Exercise description: Could you show each line of the records that contains the word "unwrap"?

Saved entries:
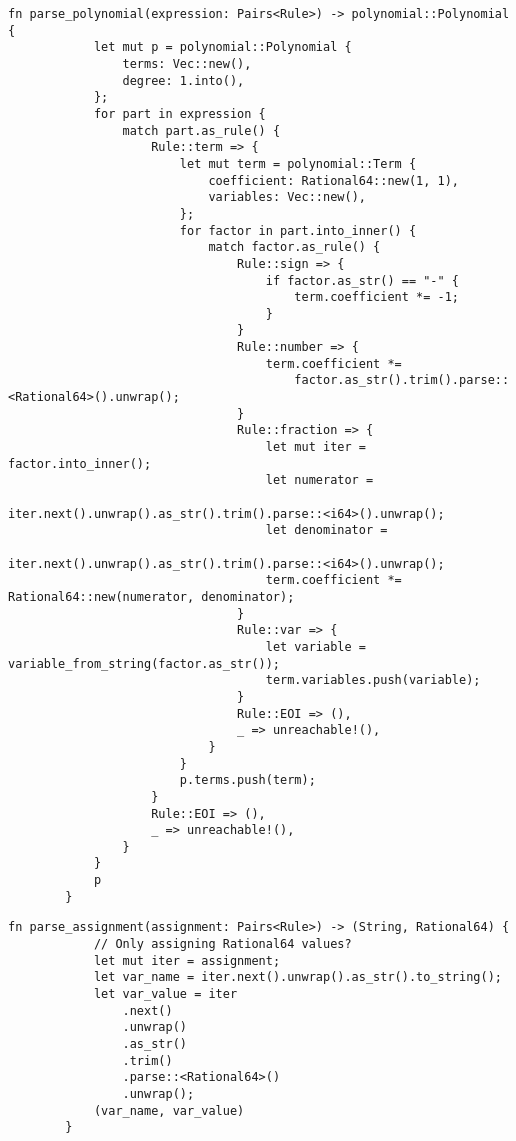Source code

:     \begin{lstlisting}[caption={The implementation of the \texttt{parse\_polynomial()} function}, label={lst:parse-polynomial}]
        fn parse_polynomial(expression: Pairs<Rule>) -> polynomial::Polynomial {
            let mut p = polynomial::Polynomial {
                terms: Vec::new(),
                degree: 1.into(),
            };
            for part in expression {
                match part.as_rule() {
                    Rule::term => {
                        let mut term = polynomial::Term {
                            coefficient: Rational64::new(1, 1),
                            variables: Vec::new(),
                        };
                        for factor in part.into_inner() {
                            match factor.as_rule() {
                                Rule::sign => {
                                    if factor.as_str() == "-" {
                                        term.coefficient *= -1;
                                    }
                                }
                                Rule::number => {
                                    term.coefficient *=
                                        factor.as_str().trim().parse::<Rational64>().unwrap();
                                }
                                Rule::fraction => {
                                    let mut iter = factor.into_inner();
                                    let numerator =
                                        iter.next().unwrap().as_str().trim().parse::<i64>().unwrap();
                                    let denominator =
                                        iter.next().unwrap().as_str().trim().parse::<i64>().unwrap();
                                    term.coefficient *= Rational64::new(numerator, denominator);
                                }
                                Rule::var => {
                                    let variable = variable_from_string(factor.as_str());
                                    term.variables.push(variable);
                                }
                                Rule::EOI => (),
                                _ => unreachable!(),
                            }
                        }
                        p.terms.push(term);
                    }
                    Rule::EOI => (),
                    _ => unreachable!(),
                }
            }
            p
        }
    \end{lstlisting}
    
    \begin{lstlisting}[caption={The implementation of the \texttt{parse\_assignment()} function}, label={lst:parse-assignment}]
        fn parse_assignment(assignment: Pairs<Rule>) -> (String, Rational64) {
            // Only assigning Rational64 values?
            let mut iter = assignment;
            let var_name = iter.next().unwrap().as_str().to_string();
            let var_value = iter
                .next()
                .unwrap()
                .as_str()
                .trim()
                .parse::<Rational64>()
                .unwrap();
            (var_name, var_value)
        }
    \end{lstlisting}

Solution:
                                        factor.as_str().trim().parse::<Rational64>().unwrap();
                                        iter.next().unwrap().as_str().trim().parse::<i64>().unwrap();
                                        iter.next().unwrap().as_str().trim().parse::<i64>().unwrap();
            let var_name = iter.next().unwrap().as_str().to_string();
                .unwrap()
                .unwrap();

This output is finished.